TRY IT =
Present the following data again exactly as it is shown.

== Segment start ==

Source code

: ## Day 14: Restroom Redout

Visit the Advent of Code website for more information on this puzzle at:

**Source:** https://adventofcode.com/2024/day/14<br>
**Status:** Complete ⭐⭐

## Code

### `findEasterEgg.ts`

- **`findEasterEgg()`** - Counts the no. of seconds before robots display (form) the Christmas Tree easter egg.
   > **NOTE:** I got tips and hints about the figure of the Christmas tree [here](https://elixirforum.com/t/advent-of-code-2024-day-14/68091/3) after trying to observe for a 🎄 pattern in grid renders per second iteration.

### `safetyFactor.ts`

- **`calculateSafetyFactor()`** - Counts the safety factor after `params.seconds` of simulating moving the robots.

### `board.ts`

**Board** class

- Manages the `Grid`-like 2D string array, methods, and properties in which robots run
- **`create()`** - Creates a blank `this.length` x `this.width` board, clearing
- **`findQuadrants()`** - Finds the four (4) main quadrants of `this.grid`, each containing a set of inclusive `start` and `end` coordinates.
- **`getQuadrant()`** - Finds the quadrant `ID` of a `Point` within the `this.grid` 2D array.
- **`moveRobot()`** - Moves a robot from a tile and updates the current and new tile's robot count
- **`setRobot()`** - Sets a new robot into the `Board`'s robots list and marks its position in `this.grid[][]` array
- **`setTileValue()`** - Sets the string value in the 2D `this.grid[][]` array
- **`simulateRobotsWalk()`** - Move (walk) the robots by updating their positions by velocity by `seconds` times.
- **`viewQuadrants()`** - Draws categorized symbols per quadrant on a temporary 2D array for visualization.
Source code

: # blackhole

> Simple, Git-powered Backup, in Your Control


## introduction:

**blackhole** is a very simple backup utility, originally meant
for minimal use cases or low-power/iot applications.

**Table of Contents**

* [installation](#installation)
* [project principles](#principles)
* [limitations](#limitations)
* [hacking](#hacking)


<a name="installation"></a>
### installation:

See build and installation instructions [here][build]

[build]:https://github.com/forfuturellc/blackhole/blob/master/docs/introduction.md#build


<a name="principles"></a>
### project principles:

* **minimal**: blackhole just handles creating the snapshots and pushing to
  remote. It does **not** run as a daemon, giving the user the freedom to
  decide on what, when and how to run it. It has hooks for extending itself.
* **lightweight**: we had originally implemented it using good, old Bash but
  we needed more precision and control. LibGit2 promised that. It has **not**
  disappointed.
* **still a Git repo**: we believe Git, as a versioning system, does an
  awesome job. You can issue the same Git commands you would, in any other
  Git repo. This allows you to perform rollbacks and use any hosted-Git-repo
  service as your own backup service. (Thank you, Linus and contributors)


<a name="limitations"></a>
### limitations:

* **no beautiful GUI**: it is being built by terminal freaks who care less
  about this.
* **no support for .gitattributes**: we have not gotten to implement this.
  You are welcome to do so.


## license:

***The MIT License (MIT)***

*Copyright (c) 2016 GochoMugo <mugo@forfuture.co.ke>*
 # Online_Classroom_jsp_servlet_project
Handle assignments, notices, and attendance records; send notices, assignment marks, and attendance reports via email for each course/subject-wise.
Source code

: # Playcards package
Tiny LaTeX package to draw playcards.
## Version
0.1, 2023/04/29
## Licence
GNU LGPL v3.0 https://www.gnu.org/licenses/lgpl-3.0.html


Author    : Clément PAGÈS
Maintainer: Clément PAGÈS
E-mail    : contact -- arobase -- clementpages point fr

== Segment end ==

ANSWER BOX =
Source code

: ## Day 14: Restroom Redout

Visit the Advent of Code website for more information on this puzzle at:

**Source:** https://adventofcode.com/2024/day/14<br>
**Status:** Complete ⭐⭐

## Code

### `findEasterEgg.ts`

- **`findEasterEgg()`** - Counts the no. of seconds before robots display (form) the Christmas Tree easter egg.
   > **NOTE:** I got tips and hints about the figure of the Christmas tree [here](https://elixirforum.com/t/advent-of-code-2024-day-14/68091/3) after trying to observe for a 🎄 pattern in grid renders per second iteration.

### `safetyFactor.ts`

- **`calculateSafetyFactor()`** - Counts the safety factor after `params.seconds` of simulating moving the robots.

### `board.ts`

**Board** class

- Manages the `Grid`-like 2D string array, methods, and properties in which robots run
- **`create()`** - Creates a blank `this.length` x `this.width` board, clearing
- **`findQuadrants()`** - Finds the four (4) main quadrants of `this.grid`, each containing a set of inclusive `start` and `end` coordinates.
- **`getQuadrant()`** - Finds the quadrant `ID` of a `Point` within the `this.grid` 2D array.
- **`moveRobot()`** - Moves a robot from a tile and updates the current and new tile's robot count
- **`setRobot()`** - Sets a new robot into the `Board`'s robots list and marks its position in `this.grid[][]` array
- **`setTileValue()`** - Sets the string value in the 2D `this.grid[][]` array
- **`simulateRobotsWalk()`** - Move (walk) the robots by updating their positions by velocity by `seconds` times.
- **`viewQuadrants()`** - Draws categorized symbols per quadrant on a temporary 2D array for visualization.
Source code

: # blackhole

> Simple, Git-powered Backup, in Your Control


## introduction:

**blackhole** is a very simple backup utility, originally meant
for minimal use cases or low-power/iot applications.

**Table of Contents**

* [installation](#installation)
* [project principles](#principles)
* [limitations](#limitations)
* [hacking](#hacking)


<a name="installation"></a>
### installation:

See build and installation instructions [here][build]

[build]:https://github.com/forfuturellc/blackhole/blob/master/docs/introduction.md#build


<a name="principles"></a>
### project principles:

* **minimal**: blackhole just handles creating the snapshots and pushing to
  remote. It does **not** run as a daemon, giving the user the freedom to
  decide on what, when and how to run it. It has hooks for extending itself.
* **lightweight**: we had originally implemented it using good, old Bash but
  we needed more precision and control. LibGit2 promised that. It has **not**
  disappointed.
* **still a Git repo**: we believe Git, as a versioning system, does an
  awesome job. You can issue the same Git commands you would, in any other
  Git repo. This allows you to perform rollbacks and use any hosted-Git-repo
  service as your own backup service. (Thank you, Linus and contributors)


<a name="limitations"></a>
### limitations:

* **no beautiful GUI**: it is being built by terminal freaks who care less
  about this.
* **no support for .gitattributes**: we have not gotten to implement this.
  You are welcome to do so.


## license:

***The MIT License (MIT)***

*Copyright (c) 2016 GochoMugo <mugo@forfuture.co.ke>*
 # Online_Classroom_jsp_servlet_project
Handle assignments, notices, and attendance records; send notices, assignment marks, and attendance reports via email for each course/subject-wise.
Source code

: # Playcards package
Tiny LaTeX package to draw playcards.
## Version
0.1, 2023/04/29
## Licence
GNU LGPL v3.0 https://www.gnu.org/licenses/lgpl-3.0.html


Author    : Clément PAGÈS
Maintainer: Clément PAGÈS
E-mail    : contact -- arobase -- clementpages point fr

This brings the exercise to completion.